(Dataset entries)
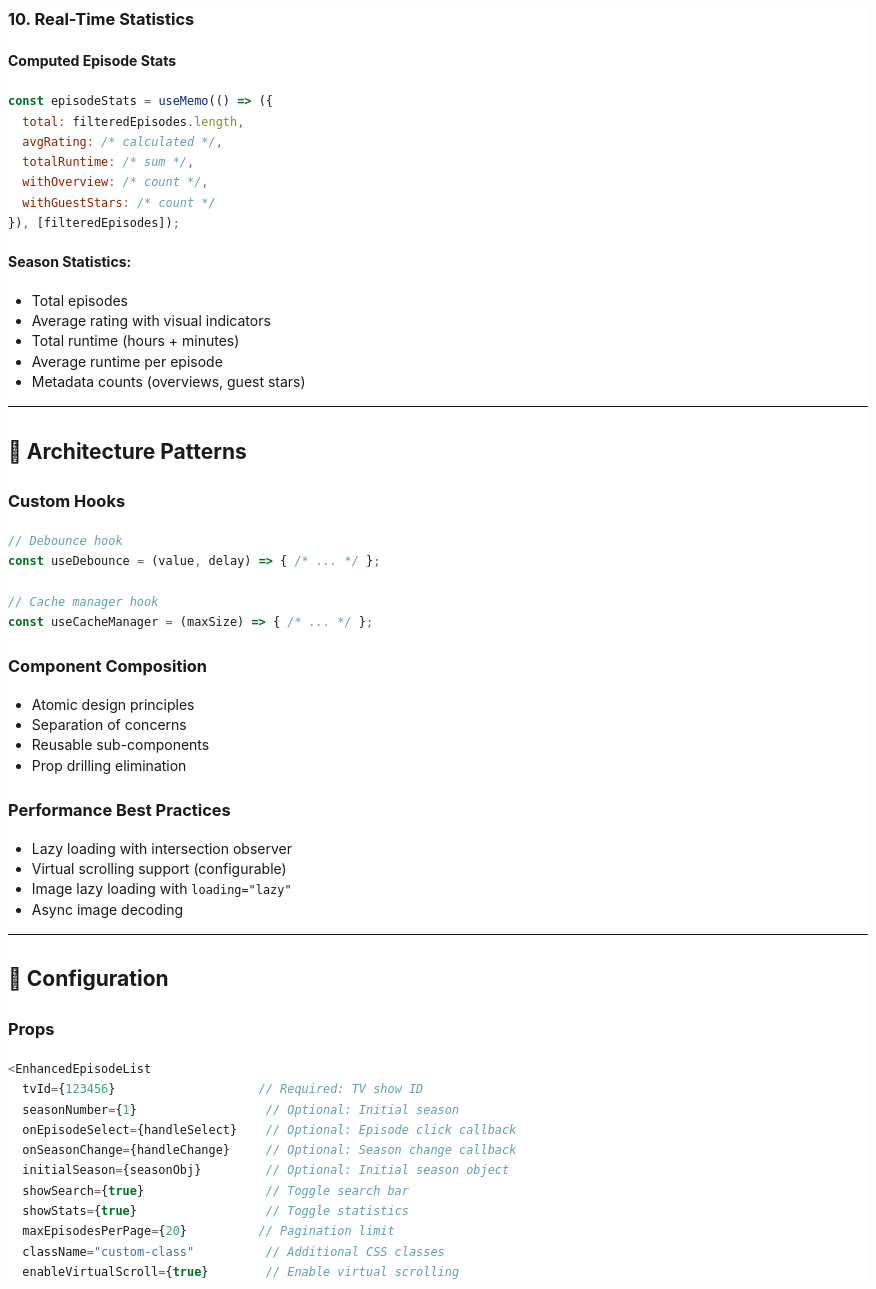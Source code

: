 
### 10. **Real-Time Statistics**

#### **Computed Episode Stats**
```javascript
const episodeStats = useMemo(() => ({
  total: filteredEpisodes.length,
  avgRating: /* calculated */,
  totalRuntime: /* sum */,
  withOverview: /* count */,
  withGuestStars: /* count */
}), [filteredEpisodes]);
```

#### **Season Statistics:**
- Total episodes
- Average rating with visual indicators
- Total runtime (hours + minutes)
- Average runtime per episode
- Metadata counts (overviews, guest stars)

---

## 🎯 Architecture Patterns

### **Custom Hooks**
```javascript
// Debounce hook
const useDebounce = (value, delay) => { /* ... */ };

// Cache manager hook
const useCacheManager = (maxSize) => { /* ... */ };
```

### **Component Composition**
- Atomic design principles
- Separation of concerns
- Reusable sub-components
- Prop drilling elimination

### **Performance Best Practices**
- Lazy loading with intersection observer
- Virtual scrolling support (configurable)
- Image lazy loading with `loading="lazy"`
- Async image decoding

---

## 🔧 Configuration

### **Props**
```javascript
<EnhancedEpisodeList
  tvId={123456}                    // Required: TV show ID
  seasonNumber={1}                  // Optional: Initial season
  onEpisodeSelect={handleSelect}    // Optional: Episode click callback
  onSeasonChange={handleChange}     // Optional: Season change callback
  initialSeason={seasonObj}         // Optional: Initial season object
  showSearch={true}                 // Toggle search bar
  showStats={true}                  // Toggle statistics
  maxEpisodesPerPage={20}          // Pagination limit
  className="custom-class"          // Additional CSS classes
  enableVirtualScroll={true}        // Enable virtual scrolling
```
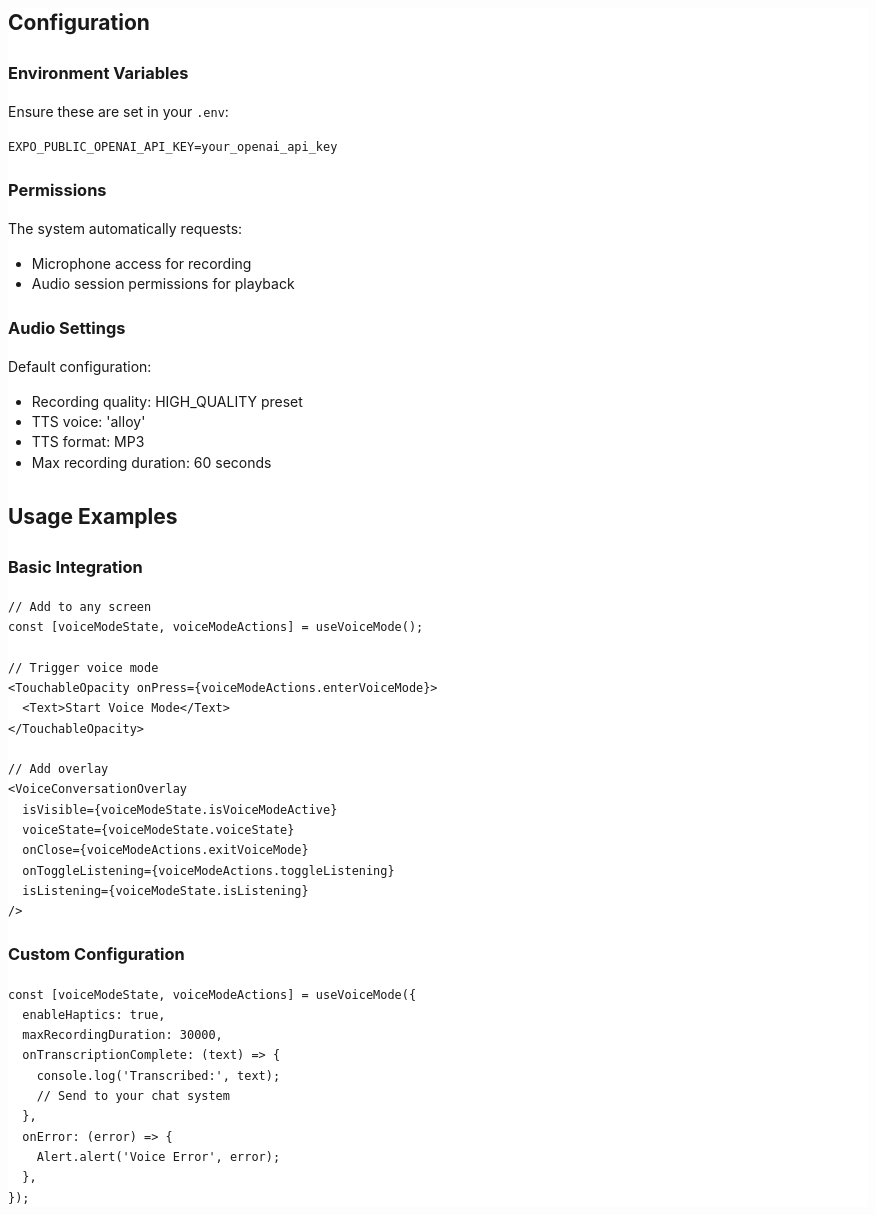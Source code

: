 ## Configuration

### Environment Variables
Ensure these are set in your `.env`:
```
EXPO_PUBLIC_OPENAI_API_KEY=your_openai_api_key
```

### Permissions
The system automatically requests:
- Microphone access for recording
- Audio session permissions for playback

### Audio Settings
Default configuration:
- Recording quality: HIGH_QUALITY preset
- TTS voice: 'alloy'
- TTS format: MP3
- Max recording duration: 60 seconds

## Usage Examples

### Basic Integration
```tsx
// Add to any screen
const [voiceModeState, voiceModeActions] = useVoiceMode();

// Trigger voice mode
<TouchableOpacity onPress={voiceModeActions.enterVoiceMode}>
  <Text>Start Voice Mode</Text>
</TouchableOpacity>

// Add overlay
<VoiceConversationOverlay
  isVisible={voiceModeState.isVoiceModeActive}
  voiceState={voiceModeState.voiceState}
  onClose={voiceModeActions.exitVoiceMode}
  onToggleListening={voiceModeActions.toggleListening}
  isListening={voiceModeState.isListening}
/>
```

### Custom Configuration
```tsx
const [voiceModeState, voiceModeActions] = useVoiceMode({
  enableHaptics: true,
  maxRecordingDuration: 30000,
  onTranscriptionComplete: (text) => {
    console.log('Transcribed:', text);
    // Send to your chat system
  },
  onError: (error) => {
    Alert.alert('Voice Error', error);
  },
});
```
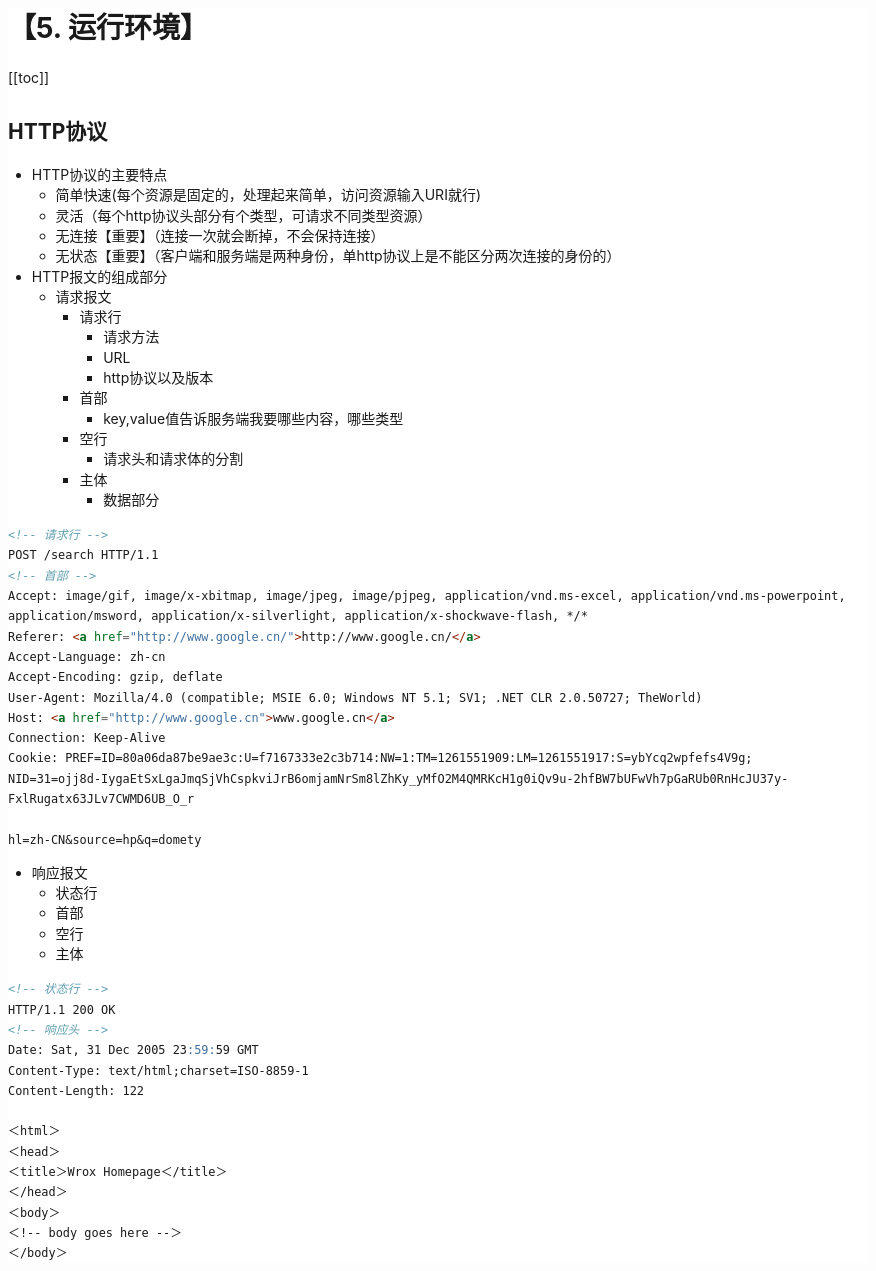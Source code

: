 # 【5. 运行环境】
[[toc]]
## HTTP协议

- HTTP协议的主要特点
    - 简单快速(每个资源是固定的，处理起来简单，访问资源输入URI就行)
    - 灵活（每个http协议头部分有个类型，可请求不同类型资源）
    - 无连接【重要】（连接一次就会断掉，不会保持连接）
    - 无状态【重要】（客户端和服务端是两种身份，单http协议上是不能区分两次连接的身份的）
- HTTP报文的组成部分
  - 请求报文
      - 请求行
        - 请求方法
        - URL
        - http协议以及版本
      - 首部
        - key,value值告诉服务端我要哪些内容，哪些类型
      - 空行
        - 请求头和请求体的分割
      - 主体
        - 数据部分
```md
<!-- 请求行 -->
POST /search HTTP/1.1  
<!-- 首部 -->
Accept: image/gif, image/x-xbitmap, image/jpeg, image/pjpeg, application/vnd.ms-excel, application/vnd.ms-powerpoint, 
application/msword, application/x-silverlight, application/x-shockwave-flash, */*  
Referer: <a href="http://www.google.cn/">http://www.google.cn/</a>  
Accept-Language: zh-cn  
Accept-Encoding: gzip, deflate  
User-Agent: Mozilla/4.0 (compatible; MSIE 6.0; Windows NT 5.1; SV1; .NET CLR 2.0.50727; TheWorld)  
Host: <a href="http://www.google.cn">www.google.cn</a>  
Connection: Keep-Alive  
Cookie: PREF=ID=80a06da87be9ae3c:U=f7167333e2c3b714:NW=1:TM=1261551909:LM=1261551917:S=ybYcq2wpfefs4V9g; 
NID=31=ojj8d-IygaEtSxLgaJmqSjVhCspkviJrB6omjamNrSm8lZhKy_yMfO2M4QMRKcH1g0iQv9u-2hfBW7bUFwVh7pGaRUb0RnHcJU37y-
FxlRugatx63JLv7CWMD6UB_O_r  

hl=zh-CN&source=hp&q=domety
```
  - 响应报文
      - 状态行
      - 首部
      - 空行
      - 主体
```md
<!-- 状态行 -->
HTTP/1.1 200 OK
<!-- 响应头 -->
Date: Sat, 31 Dec 2005 23:59:59 GMT
Content-Type: text/html;charset=ISO-8859-1
Content-Length: 122

＜html＞
＜head＞
＜title＞Wrox Homepage＜/title＞
＜/head＞
＜body＞
＜!-- body goes here --＞
＜/body＞
```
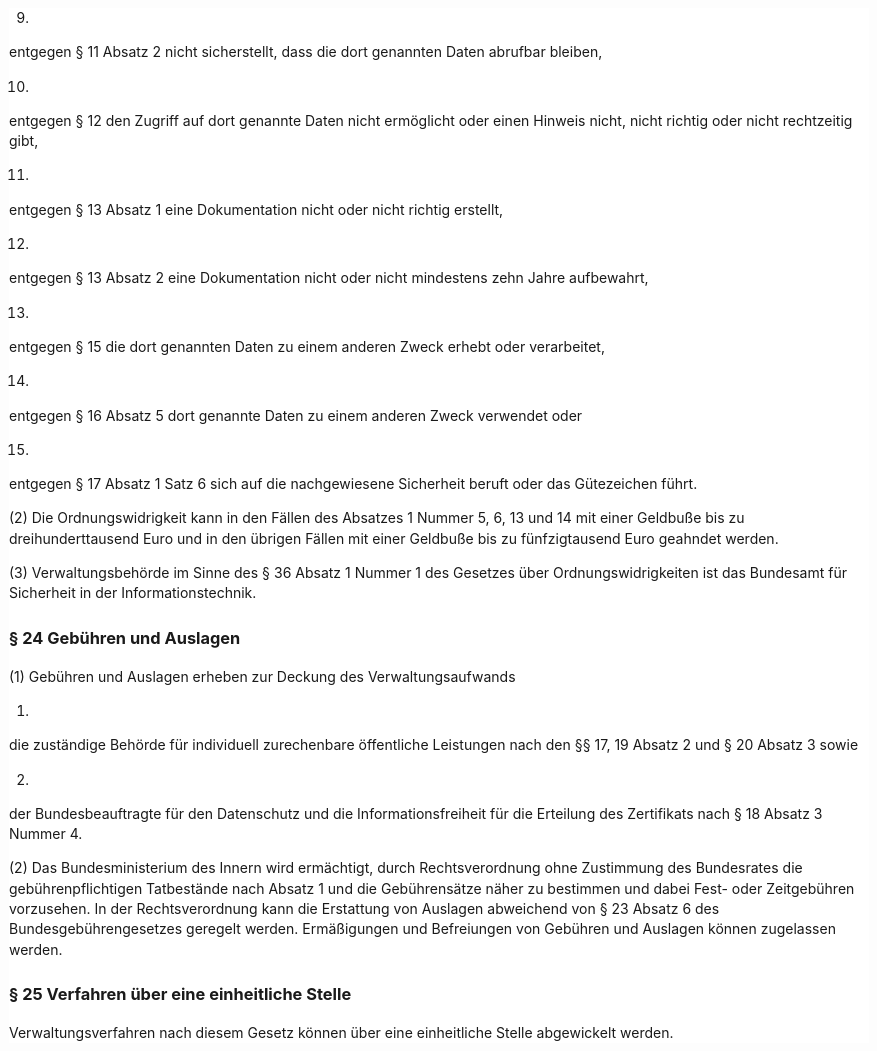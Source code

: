 9.  
entgegen § 11 Absatz 2 nicht sicherstellt, dass die dort genannten Daten abrufbar bleiben,

10.  
entgegen § 12 den Zugriff auf dort genannte Daten nicht ermöglicht oder einen Hinweis nicht, nicht richtig oder nicht rechtzeitig gibt,

11.  
entgegen § 13 Absatz 1 eine Dokumentation nicht oder nicht richtig erstellt,

12.  
entgegen § 13 Absatz 2 eine Dokumentation nicht oder nicht mindestens zehn Jahre aufbewahrt,

13.  
entgegen § 15 die dort genannten Daten zu einem anderen Zweck erhebt oder verarbeitet,

14.  
entgegen § 16 Absatz 5 dort genannte Daten zu einem anderen Zweck verwendet oder

15.  
entgegen § 17 Absatz 1 Satz 6 sich auf die nachgewiesene Sicherheit beruft oder das Gütezeichen führt.

(2) Die Ordnungswidrigkeit kann in den Fällen des Absatzes 1 Nummer 5, 6, 13 und 14 mit einer Geldbuße bis zu dreihunderttausend Euro und in den übrigen Fällen mit einer Geldbuße bis zu fünfzigtausend Euro geahndet werden.

(3) Verwaltungsbehörde im Sinne des § 36 Absatz 1 Nummer 1 des Gesetzes über Ordnungswidrigkeiten ist das Bundesamt für Sicherheit in der Informationstechnik.

### § 24 Gebühren und Auslagen

(1) Gebühren und Auslagen erheben zur Deckung des Verwaltungsaufwands

1.  
die zuständige Behörde für individuell zurechenbare öffentliche Leistungen nach den §§ 17, 19 Absatz 2 und § 20 Absatz 3 sowie

2.  
der Bundesbeauftragte für den Datenschutz und die Informationsfreiheit für die Erteilung des Zertifikats nach § 18 Absatz 3 Nummer 4.

(2) Das Bundesministerium des Innern wird ermächtigt, durch Rechtsverordnung ohne Zustimmung des Bundesrates die gebührenpflichtigen Tatbestände nach Absatz 1 und die Gebührensätze näher zu bestimmen und dabei Fest- oder Zeitgebühren vorzusehen. In der Rechtsverordnung kann die Erstattung von Auslagen abweichend von § 23 Absatz 6 des Bundesgebührengesetzes geregelt werden. Ermäßigungen und Befreiungen von Gebühren und Auslagen können zugelassen werden.

### § 25 Verfahren über eine einheitliche Stelle

Verwaltungsverfahren nach diesem Gesetz können über eine einheitliche Stelle abgewickelt werden.
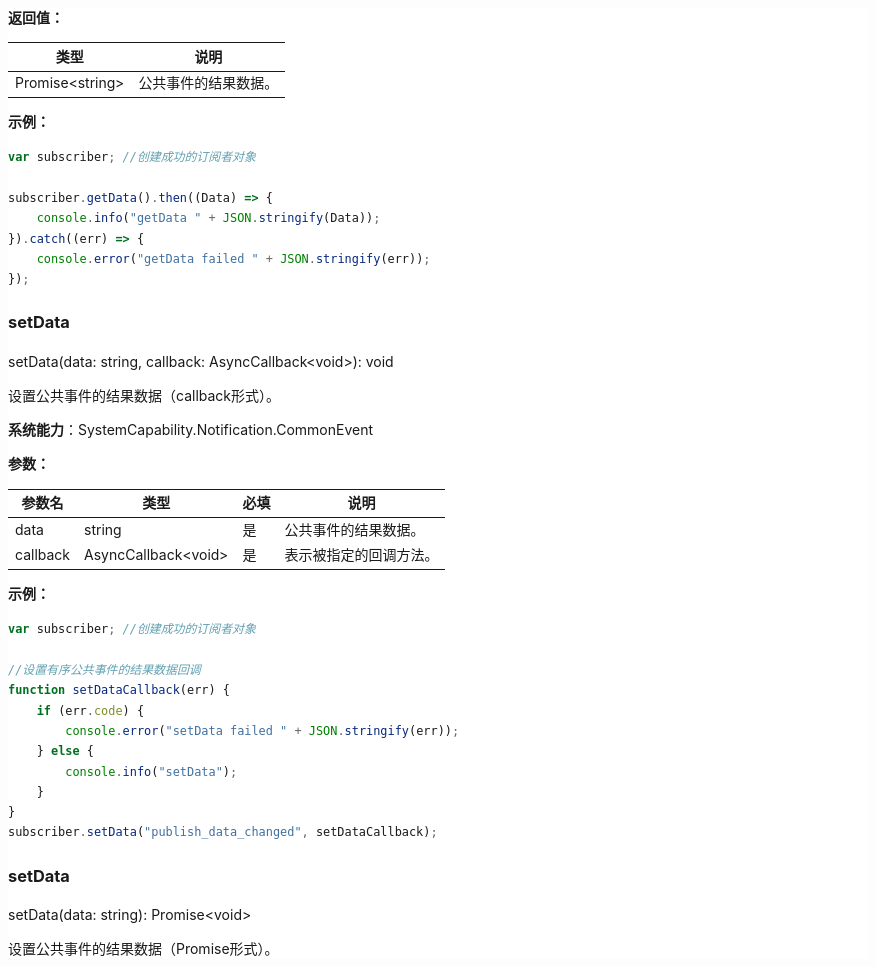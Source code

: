 **返回值：**

| 类型             | 说明               |
| ---------------- | ------------------ |
| Promise\<string> | 公共事件的结果数据。 |

**示例：**

```ts
var subscriber;	//创建成功的订阅者对象

subscriber.getData().then((Data) => {
    console.info("getData " + JSON.stringify(Data));
}).catch((err) => {
    console.error("getData failed " + JSON.stringify(err));
});
```

### setData

setData(data: string, callback: AsyncCallback\<void>): void

设置公共事件的结果数据（callback形式）。

**系统能力**：SystemCapability.Notification.CommonEvent

**参数：**

| 参数名   | 类型                 | 必填 | 说明                 |
| -------- | -------------------- | ---- | -------------------- |
| data     | string               | 是   | 公共事件的结果数据。   |
| callback | AsyncCallback\<void> | 是   | 表示被指定的回调方法。 |

**示例：**

```ts
var subscriber;	//创建成功的订阅者对象

//设置有序公共事件的结果数据回调
function setDataCallback(err) {
    if (err.code) {
        console.error("setData failed " + JSON.stringify(err));
    } else {
        console.info("setData");
    }
}
subscriber.setData("publish_data_changed", setDataCallback);
```

### setData

setData(data: string): Promise\<void>

设置公共事件的结果数据（Promise形式）。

* Problem to work on
Lines holding the string "filteredEpisodes" in the records: how many are there? Give only the number.

* Solution to this task
2